In our group insurance and PAMCO operations alone, we have more than a
hundred major applications in development or under maintenance.  Our annual
budget for systems applications runs into the many hundreds of millions of
dollars.  If I'd had time to research it, I'd daresay we're upwards of a
billion annual.

Notwithstanding that big investment, we have not pursued patents within
Prudential, we haven't stockpiled them.

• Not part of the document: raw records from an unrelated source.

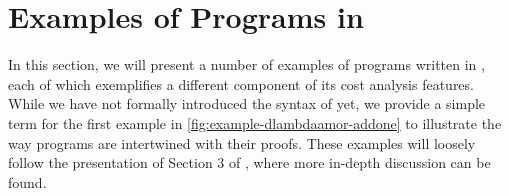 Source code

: 

\section{Examples of Programs in \dlambdaamor}
\label{sec:dlambdaamor-examples}
In this section, we will present a number of examples of programs written in \dlambdaamor, each of which exemplifies a different component of its cost analysis features. While we have not formally introduced the syntax of \dlambdaamor yet, we provide a simple term for the first example in \autoref{fig:example-dlambdaamor-addone} to illustrate the way programs are intertwined with their proofs. These examples will loosely follow the presentation of Section 3 of \citet{rajani-et-al:popl21}, where more in-depth discussion can be found.

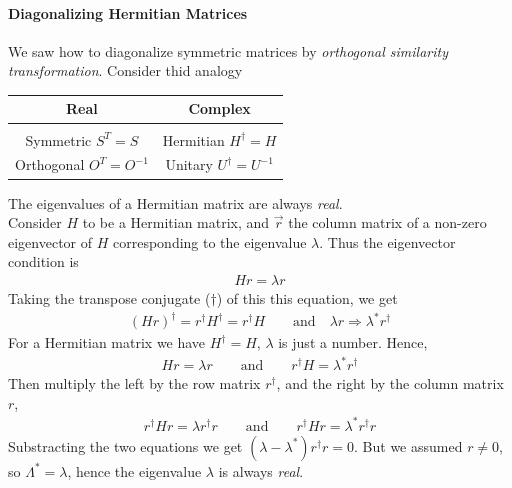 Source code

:             \paragraph{Diagonalizing Hermitian Matrices} %
            \label{par:Diagonalizing Hermitian Matrices}
            We saw how to diagonalize symmetric matrices by \textit{orthogonal similarity transformation}. Consider thid analogy
            \begin{center}
                \begin{tabular}{c | c}
                    \hline Real & Complex \\ \hline \\
                    Symmetric $S^T = S$     & Hermitian $H^\dagger = H$ \\
                    Orthogonal $O^T = O^{-1}$ & Unitary $U^\dagger = U^{-1}$ \\
                    \hline
                \end{tabular}
            \end{center}
            \starpar The eigenvalues of a Hermitian matrix are always \textit{real}. \\
            Consider $H$ to be a Hermitian matrix, and $\vec{r}$ the column matrix of a non-zero
            eigenvector of $H$ corresponding to the eigenvalue $\lambda$. Thus the eigenvector condition is 
            \begin{align*}
                Hr = \lambda r
            \end{align*}
            Taking the transpose conjugate ($\dagger$) of this this equation, we get
            \begin{align*}
                (Hr)^\dagger = r^\dagger H^\dagger = r^\dagger H \qquad
                \text{and} \quad \lambda r \Rightarrow \lambda^* r^\dagger
            \end{align*}
            For a Hermitian matrix we have $H^\dagger = H$, $\lambda$ is just a number. Hence, 
            \begin{align*}
                Hr = \lambda r \qquad \text{and} \qquad r^\dagger H = \lambda^* r^\dagger
            \end{align*}
            Then multiply the left by the row matrix $r^\dagger$, and the right by the column matrix $r$,
            \begin{align*}
                r^\dagger Hr = \lambda r^\dagger r \qquad \text{and} \qquad r^\dagger H r = \lambda^* r^\dagger r
            \end{align*}
            Substracting the two equations we get  $(\lambda - \lambda^*) r^\dagger r = 0$. But we assumed $r \neq 0$, so $\Lambda^* = \lambda$, hence the eigenvalue 
            $\lambda$ is always \textit{real}.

And I asked our patent lawyer how
many he was aware of, he knew of none.

I was interested in the picture painted yesterday, the big guy against the
little guy, as I said, we have not been using these as a tactic, and we may
well have to turn to that.

In my little business, when confronted with this patent I have only a few
very unpleasant options.  I can shut myself down, I can spend a lot of money
on lawyers, pursue royalty litigation or litigation to get rid of the patent
or I can pay a royalty which is what I see as nothing more than a ransom,

THE PTO re_examination process was not available to me for the reasons that
Lee Patch mentioned this morning.

Now, I only have two more brief paragraphs with my suggestions, but they're
echoes of what you have heard already today.  You need to introduce rigor
into your research of prior art.  People like us are available to you, you
ought to seek us out and learn a little bit from the community that is
affected by the patent application.  I agree with those comments
wholeheartedly.  I am not a patent lawyer.  It was obvious to me that that's
something you need to do, and I applaud these hearings as a first step in
hearing about that sort of thing.

I don't see the software patenting issue as the real issue, I see the real
issue is research into obviousness and newness.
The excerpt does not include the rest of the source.